=== Section Start ===

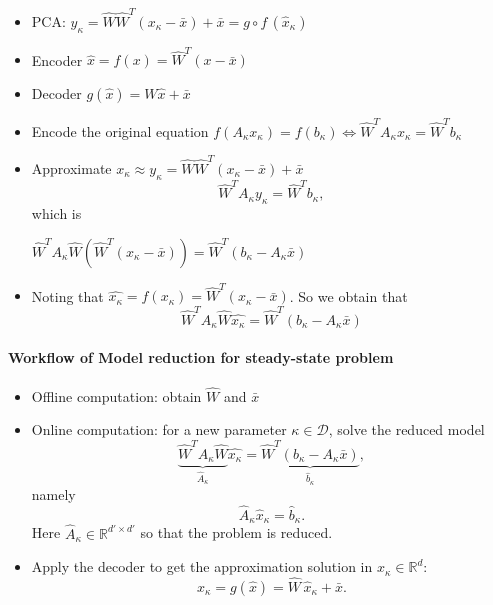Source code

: \begin{itemize}\setlength{\itemsep}{10pt}

\item PCA: $y_\kappa=\hat{W}\hat{W}^T(x_\kappa-\bar{x})+\bar{x} = g \circ f \, (\hat x_{\kappa})$
\item Encoder $\hat{x}=f(x) = \hat{W}^T(x-\bar{x})$ 
\item Decoder $g(\hat{x})=W\hat{x}+\bar{x}$ 
\item Encode the original equation 
$
f(A_\kappa x_\kappa)=f(b_\kappa) \Leftrightarrow \hat W^T A_\kappa x_\kappa=\hat W^Tb_\kappa
$
\item Approximate $x_\kappa\approx y_\kappa=\hat{W}\hat{W}^T(x_\kappa-\bar{x})+\bar{x}$
	$$\hat W^T A_\kappa y_\kappa=\hat W^Tb_\kappa,$$
	which is
		
		\begin{center}
		$
		\hat W^T A_\kappa \hat{W} (\hat{W}^T(x_\kappa-\bar{x}))=\hat W^T(b_\kappa - A_{\kappa}\bar{x})
		$
		\end{center}
		
\item Noting that $\hat{x_\kappa} = f(x_\kappa) = \hat{W}^T(x_\kappa-\bar{x})$. So we obtain that
		$$
		\hat W^T A_\kappa \hat{W} \hat{x_\kappa} =\hat W^T(b_\kappa - A_{\kappa}\bar{x})
		$$
	\end{itemize}
	
	
\paragraph{Workflow  of Model reduction for steady-state problem}

\begin{itemize}
\item Offline computation: obtain $\hat W$ and $\bar{x}$

\item Online computation: for a new parameter $\kappa \in \mathcal{D}$, solve the reduced model
\begin{equation}
\underbrace{\hat{W}^T A_\kappa \hat{W}}_{{\hat{A}_{\kappa}}} \hat{x_\kappa} =\underbrace{\hat W^T(b_\kappa - A_{\kappa}\bar{x})}_{\hat{b}_\kappa},
\end{equation}
namely 
\begin{equation}
{\hat{A}_{\kappa}} \hat{x}_{\kappa} = \hat{b}_\kappa.
\end{equation} 
Here $\hat{A}_{\kappa} \in  \mathbb{R}^{d'\times d'}$ so that the problem is reduced. 
\item Apply the decoder to get the approximation solution in $x_{\kappa} \in \mathbb{R}^d$: 
$$
x_{\kappa}= g(\hat{x}) = \hat W \,  \hat{x}_{\kappa} + \bar{x}. 
$$
\end{itemize}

=== Section End ===

#### YOUR INSTRUCTIONS:
Your answer should be one number: how many lines in the material hold the word "that".

#### SOLUTION TO THIS TASK:
2